De rechtbank stelt vast dat eiseres pas op 17 februari 1999 voor het eerst kennis heeft kunnen nemen van het feit dat zij in aanmerking kwam voor een zogenoemd zoekjaar. Op die datum was echter al een groot gedeelte van het zoekjaar verstreken en had eiseres nog slechts vier maanden de gelegenheid om te bewerkstelligen dat zij ná dat zoekjaar over werk voor nog tenminste een jaar zou beschikken.
Uit hoofdstuk B1/2.3.1 van de Vc (oud) volgt dat het mogelijk is dat een vergunning tot het verrichten van arbeid eerst geruime tijd na afloop van de geldigheidsduur van de afhankelijke vergunning wordt verleend. Wanneer dit voortvloeit uit het feit dat de vreemdeling niet onverwijld melding heeft gemaakt van de verbreking van het huwelijk bij de korpschef der gemeente waar hij verblijft, zal de vreemdeling in het bezit worden gesteld van een vergunning tot verblijf voor minder dan een jaar. Indien een vergunning tot het verrichten van arbeid echter door toedoen van verweerder eerst na geruime tijd wordt verleend, kan voormeld beleid naar het oordeel van de rechtbank niet onverkort worden toegepast. Het beleid dient in een dergelijk geval zodanig te worden toegepast dat de vreemdeling uiteindelijk (alsnog) een volledig zoekjaar krijgt.

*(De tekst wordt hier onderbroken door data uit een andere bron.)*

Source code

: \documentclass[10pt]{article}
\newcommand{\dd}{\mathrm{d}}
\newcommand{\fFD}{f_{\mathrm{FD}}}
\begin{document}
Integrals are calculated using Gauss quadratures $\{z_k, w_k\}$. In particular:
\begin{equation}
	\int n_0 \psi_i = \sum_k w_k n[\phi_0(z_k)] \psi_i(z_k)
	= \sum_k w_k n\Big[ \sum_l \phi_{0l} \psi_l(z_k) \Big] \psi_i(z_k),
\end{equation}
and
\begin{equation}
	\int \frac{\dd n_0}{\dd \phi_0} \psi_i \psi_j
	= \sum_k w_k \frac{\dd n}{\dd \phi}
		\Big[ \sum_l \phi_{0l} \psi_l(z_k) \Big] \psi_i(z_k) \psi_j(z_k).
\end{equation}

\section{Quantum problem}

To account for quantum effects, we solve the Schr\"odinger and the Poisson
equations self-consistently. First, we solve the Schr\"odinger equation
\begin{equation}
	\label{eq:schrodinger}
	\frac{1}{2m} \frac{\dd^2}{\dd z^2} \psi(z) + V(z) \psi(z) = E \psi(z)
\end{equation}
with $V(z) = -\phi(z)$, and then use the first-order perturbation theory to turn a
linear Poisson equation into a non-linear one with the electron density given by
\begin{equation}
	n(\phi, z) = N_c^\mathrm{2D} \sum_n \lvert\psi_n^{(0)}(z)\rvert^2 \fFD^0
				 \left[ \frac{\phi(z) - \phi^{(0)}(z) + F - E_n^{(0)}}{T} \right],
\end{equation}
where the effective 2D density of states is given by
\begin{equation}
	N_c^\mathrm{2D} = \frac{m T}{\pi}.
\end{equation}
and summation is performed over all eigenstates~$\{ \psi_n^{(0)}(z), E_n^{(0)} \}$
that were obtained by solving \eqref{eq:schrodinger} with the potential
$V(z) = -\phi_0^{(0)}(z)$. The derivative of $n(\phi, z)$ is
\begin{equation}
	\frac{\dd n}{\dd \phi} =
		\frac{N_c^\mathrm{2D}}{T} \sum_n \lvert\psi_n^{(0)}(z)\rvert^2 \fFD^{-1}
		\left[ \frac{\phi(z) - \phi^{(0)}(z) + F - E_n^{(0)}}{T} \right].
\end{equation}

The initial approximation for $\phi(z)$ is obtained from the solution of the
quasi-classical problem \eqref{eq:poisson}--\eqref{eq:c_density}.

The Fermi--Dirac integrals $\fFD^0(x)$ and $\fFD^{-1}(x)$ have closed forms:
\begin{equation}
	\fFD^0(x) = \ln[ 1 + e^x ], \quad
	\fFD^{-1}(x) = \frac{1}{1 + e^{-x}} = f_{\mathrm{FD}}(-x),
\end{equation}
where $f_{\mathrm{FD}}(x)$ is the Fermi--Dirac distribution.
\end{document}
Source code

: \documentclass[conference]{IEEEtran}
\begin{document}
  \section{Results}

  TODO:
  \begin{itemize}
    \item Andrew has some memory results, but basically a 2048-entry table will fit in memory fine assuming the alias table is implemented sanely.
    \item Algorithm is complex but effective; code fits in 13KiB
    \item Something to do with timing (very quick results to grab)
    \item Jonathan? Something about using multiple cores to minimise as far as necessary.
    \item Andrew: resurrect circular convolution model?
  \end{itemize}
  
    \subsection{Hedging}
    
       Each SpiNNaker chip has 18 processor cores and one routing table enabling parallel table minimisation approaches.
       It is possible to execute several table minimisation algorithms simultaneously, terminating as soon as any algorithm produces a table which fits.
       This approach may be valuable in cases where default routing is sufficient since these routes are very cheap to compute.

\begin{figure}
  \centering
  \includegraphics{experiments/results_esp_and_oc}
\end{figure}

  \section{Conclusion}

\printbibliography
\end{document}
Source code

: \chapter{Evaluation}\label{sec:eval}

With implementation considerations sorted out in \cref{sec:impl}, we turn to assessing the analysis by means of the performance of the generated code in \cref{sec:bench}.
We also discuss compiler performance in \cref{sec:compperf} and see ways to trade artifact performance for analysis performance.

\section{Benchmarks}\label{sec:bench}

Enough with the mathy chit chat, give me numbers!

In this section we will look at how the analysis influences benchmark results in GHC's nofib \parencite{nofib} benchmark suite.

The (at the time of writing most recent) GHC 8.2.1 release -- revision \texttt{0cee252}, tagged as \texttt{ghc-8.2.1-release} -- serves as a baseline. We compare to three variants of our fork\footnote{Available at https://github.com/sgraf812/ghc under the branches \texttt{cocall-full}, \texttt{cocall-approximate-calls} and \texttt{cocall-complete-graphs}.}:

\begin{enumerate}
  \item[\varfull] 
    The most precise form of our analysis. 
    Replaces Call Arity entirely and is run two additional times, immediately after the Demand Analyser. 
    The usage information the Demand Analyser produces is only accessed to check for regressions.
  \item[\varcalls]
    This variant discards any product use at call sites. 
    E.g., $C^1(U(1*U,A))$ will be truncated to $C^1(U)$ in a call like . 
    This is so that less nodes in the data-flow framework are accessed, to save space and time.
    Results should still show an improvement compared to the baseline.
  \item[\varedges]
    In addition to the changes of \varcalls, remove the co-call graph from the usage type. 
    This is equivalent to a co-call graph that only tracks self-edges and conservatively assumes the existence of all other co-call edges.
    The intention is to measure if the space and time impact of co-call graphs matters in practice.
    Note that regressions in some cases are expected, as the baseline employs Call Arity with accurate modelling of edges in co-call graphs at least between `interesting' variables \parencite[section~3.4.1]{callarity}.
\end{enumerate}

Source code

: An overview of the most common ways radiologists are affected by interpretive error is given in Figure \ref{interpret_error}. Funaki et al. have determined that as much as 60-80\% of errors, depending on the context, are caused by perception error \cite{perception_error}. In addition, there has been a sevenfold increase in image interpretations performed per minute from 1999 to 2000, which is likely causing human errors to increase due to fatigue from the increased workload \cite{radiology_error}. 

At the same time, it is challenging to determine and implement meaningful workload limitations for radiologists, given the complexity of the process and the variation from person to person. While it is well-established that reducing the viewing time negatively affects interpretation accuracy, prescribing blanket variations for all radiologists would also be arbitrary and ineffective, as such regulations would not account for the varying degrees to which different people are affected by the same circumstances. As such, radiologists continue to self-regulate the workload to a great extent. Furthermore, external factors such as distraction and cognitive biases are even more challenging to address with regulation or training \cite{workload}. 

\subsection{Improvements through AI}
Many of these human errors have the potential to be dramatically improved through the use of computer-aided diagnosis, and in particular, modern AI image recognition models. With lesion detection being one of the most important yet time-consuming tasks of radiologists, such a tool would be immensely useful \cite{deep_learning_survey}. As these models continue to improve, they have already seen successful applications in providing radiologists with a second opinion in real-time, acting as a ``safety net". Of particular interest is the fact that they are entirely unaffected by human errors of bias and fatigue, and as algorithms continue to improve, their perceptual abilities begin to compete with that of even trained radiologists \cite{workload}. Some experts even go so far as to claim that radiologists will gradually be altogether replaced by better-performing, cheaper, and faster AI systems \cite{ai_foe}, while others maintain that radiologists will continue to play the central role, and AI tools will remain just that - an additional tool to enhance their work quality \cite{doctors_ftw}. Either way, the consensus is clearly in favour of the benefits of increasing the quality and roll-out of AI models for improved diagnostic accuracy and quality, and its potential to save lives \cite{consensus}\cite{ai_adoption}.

In het midden latend wat de peildatum voor eiseres had moeten zijn, had verweerder naar het oordeel van de rechtbank in ieder geval gemotiveerd moeten aangeven waarom aan eiseres geen langere feitelijke zoekperiode is gegund.
Op grond van het vorenoverwogene is de rechtbank van oordeel dat het onderhavige besluit is genomen in strijd met de in de artikelen 3:2 en 7:12 van de Awb neergelegde beginselen van zorgvuldige voorbereiding en deugdelijke motivering. Het onderhavige beroep dient in zoverre gegrond te worden verklaard en het bestreden besluit te worden vernietigd. Voorts zal worden bepaald dat verweerder met inachtneming van hetgeen in deze uitspraak is overwogen een nieuw besluit dient te nemen.
Hetgeen overigens nog door eiseres is aangevoerd, behoeft, gelet op het bovenstaande, geen nadere bespreking.
De rechtbank acht termen aanwezig verweerder onder toepassing van artikel 8:75 van de Awb te veroordelen in de door eiseres gemaakte proceskosten. Deze kosten zijn met inachtneming van het Besluit proceskosten bestuursrecht en de daarbij behorende bijlage begroot op in totaal € 644,-- voor kosten van door een derde beroepsmatig verleende rechtsbijstand:
* 1 punt voor het indienen van een (aanvullend) beroepschrift;
* 1 punt voor het verschijnen ter zitting;
* waarde per punt € 322,--;
* wegingsfactor 1.
Tevens zal de rechtbank bepalen dat door verweerder aan eiseres het door haar gestorte griffierecht dient te worden vergoed.
Mitsdien wordt beslist als volgt.
- verklaart het beroep gegrond;
- vernietigt het bestreden besluit;
- bepaalt dat verweerder een nieuw besluit dient te nemen met inachtneming van hetgeen in deze uitspraak is overwogen;
- veroordeelt verweerder in de door eiseres gemaakte proceskosten, begroot op € 644,-- te vergoeden door de Staat der Nederlanden en te voldoen aan de griffier;
- gelast de Staat der Nederlanden aan eiseres te vergoeden het door haar gestorte griffierecht ter hoogte van € 102,10 (fl. 225,--).
Aldus gedaan door mr. E.C.M. de Klerk als voorzitter en mr. A.M.C. Kolkert en mr. N.W.A. Stegeman-Kragting als leden van de meervoudige kamer in tegenwoordigheid van mr. D. van Beurden als griffier en uitgesproken in het openbaar op 20 februari 2002.